This project concerns the relationship between time and illusion. However, a great number of impressive illusions demonstrate illusions of spatial properties. How one might otherwise categorize these spatial illusions depends on one’s metaphysical position on space. But, it also depends on one’s metaphysical position on time.
Three Dimensional Phenomenology
Wackermann writes that Geometric–optical Illusions (GOI) is ‘a covering term for a multitude of phenomena in which subjective perception of extents, angles or forms is affected by additional (contextual) elements present in the visual field.’ (Wackermann 2012, p.89).
One may take this to be only discussing phenomena which may be constrained to two dimensions of vision (a ‘visual field’). This may be a position, for example, of those who hold that our direct and immediate visual experience is of sense-data, and then that sense-data have two-dimensional properties (and not three-dimensional properties). Also, those who make a distinction between how something looks and how something is, and then hold that how something looks is two-dimensional. We see that in, for example, Noë, who talks about tilted coins looking elliptical, but being circular and tilted (see Noë; also, Leddington for critical discussion).

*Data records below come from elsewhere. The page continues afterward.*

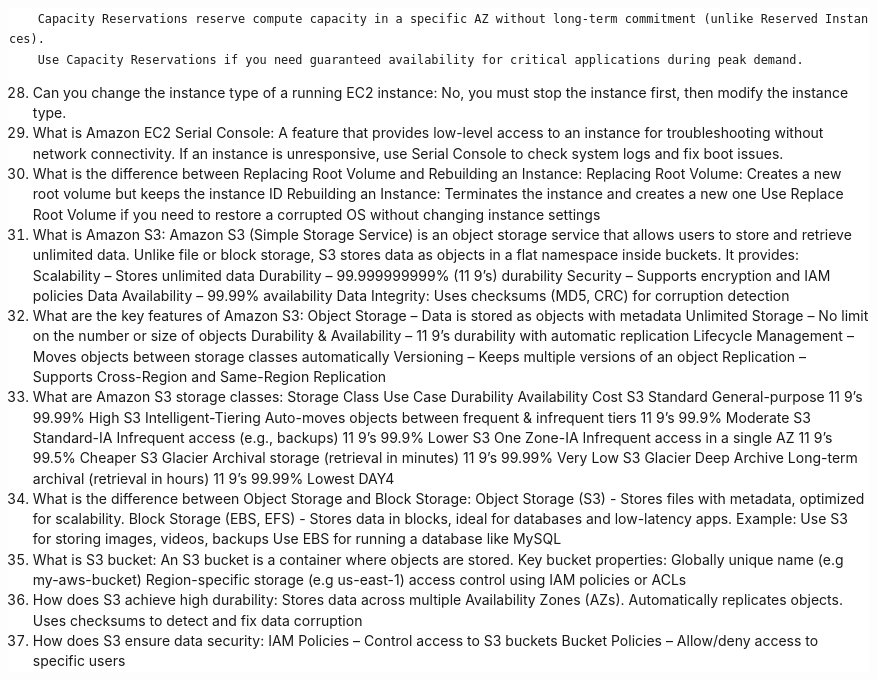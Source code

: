         Capacity Reservations reserve compute capacity in a specific AZ without long-term commitment (unlike Reserved Instances).
        Use Capacity Reservations if you need guaranteed availability for critical applications during peak demand.
28. Can you change the instance type of a running EC2 instance:
        No, you must stop the instance first, then modify the instance type.
29. What is Amazon EC2 Serial Console:
        A feature that provides low-level access to an instance for troubleshooting without network connectivity.
        If an instance is unresponsive, use Serial Console to check system logs and fix boot issues.
30. What is the difference between Replacing Root Volume and Rebuilding an Instance:
        Replacing Root Volume: Creates a new root volume but keeps the instance ID
        Rebuilding an Instance: Terminates the instance and creates a new one
        Use Replace Root Volume if you need to restore a corrupted OS without changing instance settings
31. What is Amazon S3:
       Amazon S3 (Simple Storage Service) is an object storage service that allows users to store and retrieve unlimited data. Unlike file or block storage, S3                     stores data as objects in a flat namespace inside buckets. It provides:
            Scalability – Stores unlimited data
            Durability – 99.999999999% (11 9’s) durability
            Security – Supports encryption and IAM policies
            Data Availability – 99.99% availability
            Data Integrity: Uses checksums (MD5, CRC) for corruption detection
32. What are the key features of Amazon S3:
          Object Storage – Data is stored as objects with metadata
          Unlimited Storage – No limit on the number or size of objects
          Durability & Availability – 11 9’s durability with automatic replication
          Lifecycle Management – Moves objects between storage classes automatically
          Versioning – Keeps multiple versions of an object
          Replication – Supports Cross-Region and Same-Region Replication
33. What are Amazon S3 storage classes:
               Storage Class                     Use Case                                                 Durability	  Availability	 Cost
            S3 Standard	                    General-purpose	                                          11 9’s	            99.99%	           High
            S3 Intelligent-Tiering	      Auto-moves objects between frequent & infrequent tiers	  11 9’s	            99.9%	           Moderate
            S3 Standard-IA	        Infrequent access (e.g., backups)	                      11 9’s	            99.9%	           Lower
            S3 One Zone-IA	        Infrequent access in a single AZ	                      11 9’s	            99.5%	          Cheaper
            S3 Glacier	                   Archival storage (retrieval in minutes)	                      11 9’s	            99.99%	           Very Low
            S3 Glacier Deep Archive	      Long-term archival (retrieval in hours)	                      11 9’s	            99.99%	           Lowest
DAY4
34. What is the difference between Object Storage and Block Storage:
      Object Storage (S3) - Stores files with metadata, optimized for scalability.
      Block Storage (EBS, EFS) - Stores data in blocks, ideal for databases and low-latency apps.
      Example:
            Use S3 for storing images, videos, backups
            Use EBS for running a database like MySQL
35. What is S3 bucket:
      An S3 bucket is a container where objects are stored. Key bucket properties:
              Globally unique name (e.g my-aws-bucket)
              Region-specific storage (e.g us-east-1)
              access control using IAM policies or ACLs
36. How does S3 achieve high durability:
    Stores data across multiple Availability Zones (AZs).
    Automatically replicates objects.
    Uses checksums to detect and fix data corruption
37. How does S3 ensure data security:
    IAM Policies – Control access to S3 buckets
    Bucket Policies – Allow/deny access to specific users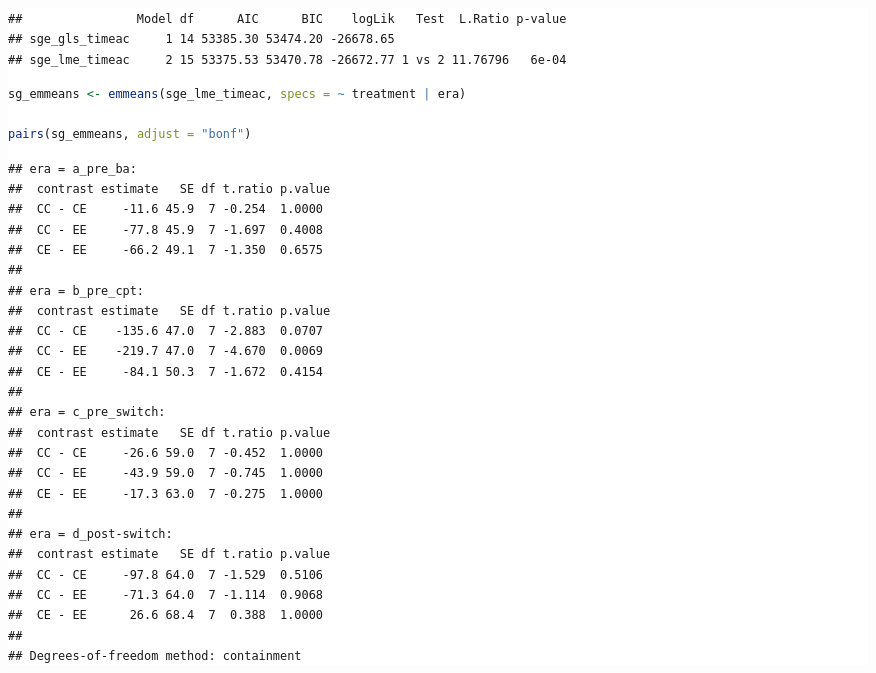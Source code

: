     ##                Model df      AIC      BIC    logLik   Test  L.Ratio p-value
    ## sge_gls_timeac     1 14 53385.30 53474.20 -26678.65                        
    ## sge_lme_timeac     2 15 53375.53 53470.78 -26672.77 1 vs 2 11.76796   6e-04

``` r
sg_emmeans <- emmeans(sge_lme_timeac, specs = ~ treatment | era)

pairs(sg_emmeans, adjust = "bonf")
```

    ## era = a_pre_ba:
    ##  contrast estimate   SE df t.ratio p.value
    ##  CC - CE     -11.6 45.9  7 -0.254  1.0000 
    ##  CC - EE     -77.8 45.9  7 -1.697  0.4008 
    ##  CE - EE     -66.2 49.1  7 -1.350  0.6575 
    ## 
    ## era = b_pre_cpt:
    ##  contrast estimate   SE df t.ratio p.value
    ##  CC - CE    -135.6 47.0  7 -2.883  0.0707 
    ##  CC - EE    -219.7 47.0  7 -4.670  0.0069 
    ##  CE - EE     -84.1 50.3  7 -1.672  0.4154 
    ## 
    ## era = c_pre_switch:
    ##  contrast estimate   SE df t.ratio p.value
    ##  CC - CE     -26.6 59.0  7 -0.452  1.0000 
    ##  CC - EE     -43.9 59.0  7 -0.745  1.0000 
    ##  CE - EE     -17.3 63.0  7 -0.275  1.0000 
    ## 
    ## era = d_post-switch:
    ##  contrast estimate   SE df t.ratio p.value
    ##  CC - CE     -97.8 64.0  7 -1.529  0.5106 
    ##  CC - EE     -71.3 64.0  7 -1.114  0.9068 
    ##  CE - EE      26.6 68.4  7  0.388  1.0000 
    ## 
    ## Degrees-of-freedom method: containment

I don’t agree with this way of interpreting how things seem to us. I think that the world to us does not seem two-dimensional. I think that the world seems to us to be (a) three-dimensional (b) from a particular perspective. I would say: It is not two-dimensional and perspectiveless, but three-dimensional and perspectival. To adapt an example from Leddington,
What leads us to believe that:
- We are seeing a circular coin, tilted away from us, and spinning through space – a three-dimensional entity related to us in space –
- The appearance of a circular coin tilted away from us, and spinning – a three-dimensional entity related to us in space –
- The appearance of an elliptical thing seen head on, changing shape, shrinking and growing in thickness – a two-dimensional thing which has no properties dependent on where we stand.
Can I defend this view that appearances are three dimensional? I think someone can, and relatively easily, by simply pointing out what most people visually experience of the world. But I’m not sure that I can do this.
Several years ago, near the beginning of my PhD, I went to the doctor because of a problem with my eyes. Testing my vision, the doctor claimed something about my vision which I did not know (and also had nothing to do with the problem that brought me there in the first place).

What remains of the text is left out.